==== Exercise material ====
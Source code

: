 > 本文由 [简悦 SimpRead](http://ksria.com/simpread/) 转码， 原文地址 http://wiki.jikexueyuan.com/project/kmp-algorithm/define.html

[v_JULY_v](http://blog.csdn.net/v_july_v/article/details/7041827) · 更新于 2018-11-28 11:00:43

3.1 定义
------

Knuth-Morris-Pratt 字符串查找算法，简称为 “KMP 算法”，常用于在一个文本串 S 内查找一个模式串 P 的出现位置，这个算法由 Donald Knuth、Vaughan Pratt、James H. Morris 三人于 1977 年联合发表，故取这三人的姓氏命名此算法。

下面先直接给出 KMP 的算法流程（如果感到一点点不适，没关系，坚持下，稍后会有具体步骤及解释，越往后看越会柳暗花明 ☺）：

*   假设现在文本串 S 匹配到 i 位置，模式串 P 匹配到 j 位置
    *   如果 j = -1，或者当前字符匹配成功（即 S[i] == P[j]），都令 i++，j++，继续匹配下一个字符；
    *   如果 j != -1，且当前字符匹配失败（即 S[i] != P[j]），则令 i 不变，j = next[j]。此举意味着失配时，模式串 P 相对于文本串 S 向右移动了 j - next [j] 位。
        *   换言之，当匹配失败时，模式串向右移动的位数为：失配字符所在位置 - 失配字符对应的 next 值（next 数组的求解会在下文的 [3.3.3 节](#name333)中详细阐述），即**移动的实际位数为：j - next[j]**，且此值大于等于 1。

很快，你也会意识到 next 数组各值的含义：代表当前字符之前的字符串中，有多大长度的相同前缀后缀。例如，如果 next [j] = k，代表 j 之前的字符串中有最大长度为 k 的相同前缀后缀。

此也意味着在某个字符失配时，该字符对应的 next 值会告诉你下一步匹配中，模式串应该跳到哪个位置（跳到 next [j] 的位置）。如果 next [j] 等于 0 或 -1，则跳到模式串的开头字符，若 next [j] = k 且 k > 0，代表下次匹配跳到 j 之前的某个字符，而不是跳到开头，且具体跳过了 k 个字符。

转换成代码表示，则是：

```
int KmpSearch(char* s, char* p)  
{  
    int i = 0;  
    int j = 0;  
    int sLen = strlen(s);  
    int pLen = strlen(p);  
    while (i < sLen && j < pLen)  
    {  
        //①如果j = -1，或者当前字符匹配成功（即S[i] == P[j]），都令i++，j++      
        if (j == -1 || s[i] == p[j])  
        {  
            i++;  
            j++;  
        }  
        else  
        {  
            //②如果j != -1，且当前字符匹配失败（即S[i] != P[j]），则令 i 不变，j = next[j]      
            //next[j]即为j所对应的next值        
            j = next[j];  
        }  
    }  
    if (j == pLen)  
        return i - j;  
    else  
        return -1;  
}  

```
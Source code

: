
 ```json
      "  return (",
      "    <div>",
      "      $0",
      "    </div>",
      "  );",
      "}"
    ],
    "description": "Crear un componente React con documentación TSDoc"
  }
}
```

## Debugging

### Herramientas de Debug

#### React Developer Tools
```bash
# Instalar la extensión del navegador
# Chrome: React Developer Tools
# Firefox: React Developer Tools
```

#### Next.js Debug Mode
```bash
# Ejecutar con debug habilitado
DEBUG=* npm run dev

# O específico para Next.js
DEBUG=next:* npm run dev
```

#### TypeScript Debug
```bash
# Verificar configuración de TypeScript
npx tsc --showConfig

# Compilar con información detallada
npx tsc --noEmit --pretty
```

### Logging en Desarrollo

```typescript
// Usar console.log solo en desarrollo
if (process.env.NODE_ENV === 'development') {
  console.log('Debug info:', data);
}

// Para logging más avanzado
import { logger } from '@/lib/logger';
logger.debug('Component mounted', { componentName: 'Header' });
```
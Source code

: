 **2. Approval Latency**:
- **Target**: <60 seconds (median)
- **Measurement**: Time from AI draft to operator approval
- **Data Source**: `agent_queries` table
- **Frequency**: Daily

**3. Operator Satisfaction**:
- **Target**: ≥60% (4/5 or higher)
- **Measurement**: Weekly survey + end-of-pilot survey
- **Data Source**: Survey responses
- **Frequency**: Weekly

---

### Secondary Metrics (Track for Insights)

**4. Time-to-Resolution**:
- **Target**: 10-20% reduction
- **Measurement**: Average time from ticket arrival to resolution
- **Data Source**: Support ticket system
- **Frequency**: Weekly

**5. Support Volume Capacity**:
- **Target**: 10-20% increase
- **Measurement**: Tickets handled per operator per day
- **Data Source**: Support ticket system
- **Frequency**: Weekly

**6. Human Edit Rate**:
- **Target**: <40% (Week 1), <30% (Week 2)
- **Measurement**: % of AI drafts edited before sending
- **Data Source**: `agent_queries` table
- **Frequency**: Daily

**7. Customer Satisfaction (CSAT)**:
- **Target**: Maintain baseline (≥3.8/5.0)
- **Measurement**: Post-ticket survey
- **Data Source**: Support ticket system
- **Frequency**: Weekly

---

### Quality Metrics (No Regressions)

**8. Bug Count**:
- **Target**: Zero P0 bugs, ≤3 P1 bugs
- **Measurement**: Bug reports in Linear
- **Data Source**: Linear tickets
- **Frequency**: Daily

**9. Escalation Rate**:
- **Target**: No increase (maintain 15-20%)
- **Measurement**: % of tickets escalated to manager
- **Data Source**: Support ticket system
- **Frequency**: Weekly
====
**Problem statement:** Output each line of the material above with no deviation.

**Result of this task:**
Source code

: > 本文由 [简悦 SimpRead](http://ksria.com/simpread/) 转码， 原文地址 http://wiki.jikexueyuan.com/project/kmp-algorithm/define.html

[v_JULY_v](http://blog.csdn.net/v_july_v/article/details/7041827) · 更新于 2018-11-28 11:00:43

3.1 定义
------

Knuth-Morris-Pratt 字符串查找算法，简称为 “KMP 算法”，常用于在一个文本串 S 内查找一个模式串 P 的出现位置，这个算法由 Donald Knuth、Vaughan Pratt、James H. Morris 三人于 1977 年联合发表，故取这三人的姓氏命名此算法。

下面先直接给出 KMP 的算法流程（如果感到一点点不适，没关系，坚持下，稍后会有具体步骤及解释，越往后看越会柳暗花明 ☺）：

*   假设现在文本串 S 匹配到 i 位置，模式串 P 匹配到 j 位置
    *   如果 j = -1，或者当前字符匹配成功（即 S[i] == P[j]），都令 i++，j++，继续匹配下一个字符；
    *   如果 j != -1，且当前字符匹配失败（即 S[i] != P[j]），则令 i 不变，j = next[j]。此举意味着失配时，模式串 P 相对于文本串 S 向右移动了 j - next [j] 位。
        *   换言之，当匹配失败时，模式串向右移动的位数为：失配字符所在位置 - 失配字符对应的 next 值（next 数组的求解会在下文的 [3.3.3 节](#name333)中详细阐述），即**移动的实际位数为：j - next[j]**，且此值大于等于 1。

很快，你也会意识到 next 数组各值的含义：代表当前字符之前的字符串中，有多大长度的相同前缀后缀。例如，如果 next [j] = k，代表 j 之前的字符串中有最大长度为 k 的相同前缀后缀。

此也意味着在某个字符失配时，该字符对应的 next 值会告诉你下一步匹配中，模式串应该跳到哪个位置（跳到 next [j] 的位置）。如果 next [j] 等于 0 或 -1，则跳到模式串的开头字符，若 next [j] = k 且 k > 0，代表下次匹配跳到 j 之前的某个字符，而不是跳到开头，且具体跳过了 k 个字符。

转换成代码表示，则是：

```
int KmpSearch(char* s, char* p)  
{  
    int i = 0;  
    int j = 0;  
    int sLen = strlen(s);  
    int pLen = strlen(p);  
    while (i < sLen && j < pLen)  
    {  
        //①如果j = -1，或者当前字符匹配成功（即S[i] == P[j]），都令i++，j++      
        if (j == -1 || s[i] == p[j])  
        {  
            i++;  
            j++;  
        }  
        else  
        {  
            //②如果j != -1，且当前字符匹配失败（即S[i] != P[j]），则令 i 不变，j = next[j]      
            //next[j]即为j所对应的next值        
            j = next[j];  
        }  
    }  
    if (j == pLen)  
        return i - j;  
    else  
        return -1;  
}  

```
Source code

:
 ```json
      "  return (",
      "    <div>",
      "      $0",
      "    </div>",
      "  );",
      "}"
    ],
    "description": "Crear un componente React con documentación TSDoc"
  }
}
```

## Debugging

### Herramientas de Debug

#### React Developer Tools
```bash
# Instalar la extensión del navegador
# Chrome: React Developer Tools
# Firefox: React Developer Tools
```

#### Next.js Debug Mode
```bash
# Ejecutar con debug habilitado
DEBUG=* npm run dev

# O específico para Next.js
DEBUG=next:* npm run dev
```

#### TypeScript Debug
```bash
# Verificar configuración de TypeScript
npx tsc --showConfig

# Compilar con información detallada
npx tsc --noEmit --pretty
```

### Logging en Desarrollo

```typescript
// Usar console.log solo en desarrollo
if (process.env.NODE_ENV === 'development') {
  console.log('Debug info:', data);
}

// Para logging más avanzado
import { logger } from '@/lib/logger';
logger.debug('Component mounted', { componentName: 'Header' });
```
Source code

: **2. Approval Latency**:
- **Target**: <60 seconds (median)
- **Measurement**: Time from AI draft to operator approval
- **Data Source**: `agent_queries` table
- **Frequency**: Daily

**3. Operator Satisfaction**:
- **Target**: ≥60% (4/5 or higher)
- **Measurement**: Weekly survey + end-of-pilot survey
- **Data Source**: Survey responses
- **Frequency**: Weekly

---

### Secondary Metrics (Track for Insights)

**4. Time-to-Resolution**:
- **Target**: 10-20% reduction
- **Measurement**: Average time from ticket arrival to resolution
- **Data Source**: Support ticket system
- **Frequency**: Weekly

**5. Support Volume Capacity**:
- **Target**: 10-20% increase
- **Measurement**: Tickets handled per operator per day
- **Data Source**: Support ticket system
- **Frequency**: Weekly

**6. Human Edit Rate**:
- **Target**: <40% (Week 1), <30% (Week 2)
- **Measurement**: % of AI drafts edited before sending
- **Data Source**: `agent_queries` table
- **Frequency**: Daily

**7. Customer Satisfaction (CSAT)**:
- **Target**: Maintain baseline (≥3.8/5.0)
- **Measurement**: Post-ticket survey
- **Data Source**: Support ticket system
- **Frequency**: Weekly

---

### Quality Metrics (No Regressions)

**8. Bug Count**:
- **Target**: Zero P0 bugs, ≤3 P1 bugs
- **Measurement**: Bug reports in Linear
- **Data Source**: Linear tickets
- **Frequency**: Daily

**9. Escalation Rate**:
- **Target**: No increase (maintain 15-20%)
- **Measurement**: % of tickets escalated to manager
- **Data Source**: Support ticket system
- **Frequency**: Weekly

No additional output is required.